Task description –
An identical copy of the records below is the expected result.
__________
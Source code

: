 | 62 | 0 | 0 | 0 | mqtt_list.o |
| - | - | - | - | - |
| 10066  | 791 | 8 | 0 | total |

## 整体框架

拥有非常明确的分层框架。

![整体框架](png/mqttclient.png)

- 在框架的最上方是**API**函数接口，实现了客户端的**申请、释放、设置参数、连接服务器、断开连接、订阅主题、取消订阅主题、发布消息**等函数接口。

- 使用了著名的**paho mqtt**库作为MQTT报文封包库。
__________
Your solution –
Source code

: | 62 | 0 | 0 | 0 | mqtt_list.o |
| - | - | - | - | - |
| 10066  | 791 | 8 | 0 | total |

## 整体框架

拥有非常明确的分层框架。

![整体框架](png/mqttclient.png)

- 在框架的最上方是**API**函数接口，实现了客户端的**申请、释放、设置参数、连接服务器、断开连接、订阅主题、取消订阅主题、发布消息**等函数接口。

- 使用了著名的**paho mqtt**库作为MQTT报文封包库。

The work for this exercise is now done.